* _PROBLEM TO WORK ON_
Your task is to gather the lines below that hold the string "documentclass".

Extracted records
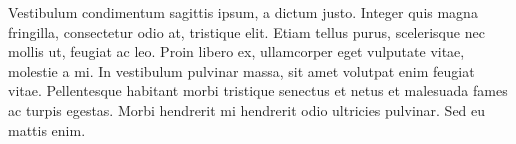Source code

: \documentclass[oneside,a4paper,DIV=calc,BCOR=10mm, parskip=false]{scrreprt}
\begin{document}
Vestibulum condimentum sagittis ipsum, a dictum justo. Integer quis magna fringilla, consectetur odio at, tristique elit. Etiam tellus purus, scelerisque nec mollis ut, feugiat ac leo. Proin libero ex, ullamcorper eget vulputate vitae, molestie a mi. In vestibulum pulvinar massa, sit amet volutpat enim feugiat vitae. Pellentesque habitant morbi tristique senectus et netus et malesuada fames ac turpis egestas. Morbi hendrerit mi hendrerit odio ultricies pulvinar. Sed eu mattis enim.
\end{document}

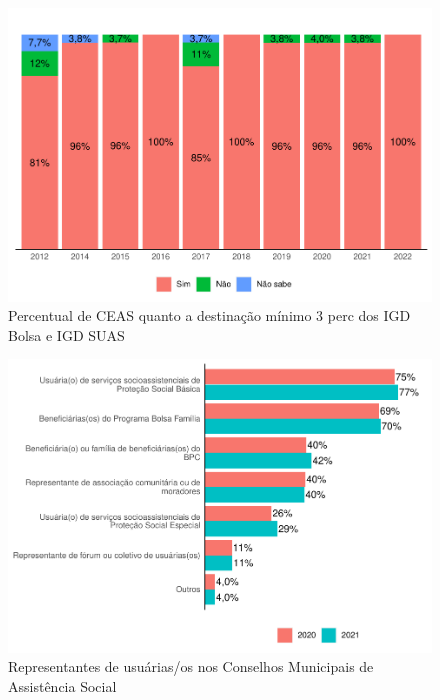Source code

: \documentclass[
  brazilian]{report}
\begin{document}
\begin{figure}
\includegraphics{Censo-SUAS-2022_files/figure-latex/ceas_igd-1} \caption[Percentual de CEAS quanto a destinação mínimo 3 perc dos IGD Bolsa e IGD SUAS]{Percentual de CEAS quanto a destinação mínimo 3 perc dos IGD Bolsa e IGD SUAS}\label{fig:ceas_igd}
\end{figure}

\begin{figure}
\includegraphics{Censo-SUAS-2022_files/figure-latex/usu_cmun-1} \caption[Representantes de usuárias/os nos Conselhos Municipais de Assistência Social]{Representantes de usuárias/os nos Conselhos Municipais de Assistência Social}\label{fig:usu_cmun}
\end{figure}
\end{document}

==

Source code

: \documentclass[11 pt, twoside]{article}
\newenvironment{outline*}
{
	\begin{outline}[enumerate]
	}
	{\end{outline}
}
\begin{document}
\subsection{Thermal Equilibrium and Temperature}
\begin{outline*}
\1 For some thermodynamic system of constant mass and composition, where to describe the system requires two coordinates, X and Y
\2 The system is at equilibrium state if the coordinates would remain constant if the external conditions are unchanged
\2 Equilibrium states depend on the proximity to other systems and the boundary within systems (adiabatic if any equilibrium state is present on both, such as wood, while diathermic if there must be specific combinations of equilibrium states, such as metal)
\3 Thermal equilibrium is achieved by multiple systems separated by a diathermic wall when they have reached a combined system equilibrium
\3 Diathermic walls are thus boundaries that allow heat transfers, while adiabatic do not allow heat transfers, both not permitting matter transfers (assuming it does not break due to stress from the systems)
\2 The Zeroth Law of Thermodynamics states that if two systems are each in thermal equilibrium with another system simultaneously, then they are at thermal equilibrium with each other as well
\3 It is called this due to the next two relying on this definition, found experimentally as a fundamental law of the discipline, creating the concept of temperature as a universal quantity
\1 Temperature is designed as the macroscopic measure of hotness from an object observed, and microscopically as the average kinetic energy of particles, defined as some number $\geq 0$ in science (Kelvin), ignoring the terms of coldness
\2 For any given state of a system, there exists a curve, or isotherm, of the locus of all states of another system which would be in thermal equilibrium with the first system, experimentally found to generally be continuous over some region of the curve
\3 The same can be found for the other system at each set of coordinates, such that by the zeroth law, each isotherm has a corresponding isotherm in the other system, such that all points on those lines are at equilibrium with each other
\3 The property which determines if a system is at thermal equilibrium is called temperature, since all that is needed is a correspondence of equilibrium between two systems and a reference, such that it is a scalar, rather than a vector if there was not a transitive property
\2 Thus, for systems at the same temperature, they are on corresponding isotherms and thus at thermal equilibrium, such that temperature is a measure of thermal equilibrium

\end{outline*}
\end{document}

* _ANSWER SECTION_
: \documentclass[oneside,a4paper,DIV=calc,BCOR=10mm, parskip=false]{scrreprt}
: \documentclass[
: \documentclass[11 pt, twoside]{article}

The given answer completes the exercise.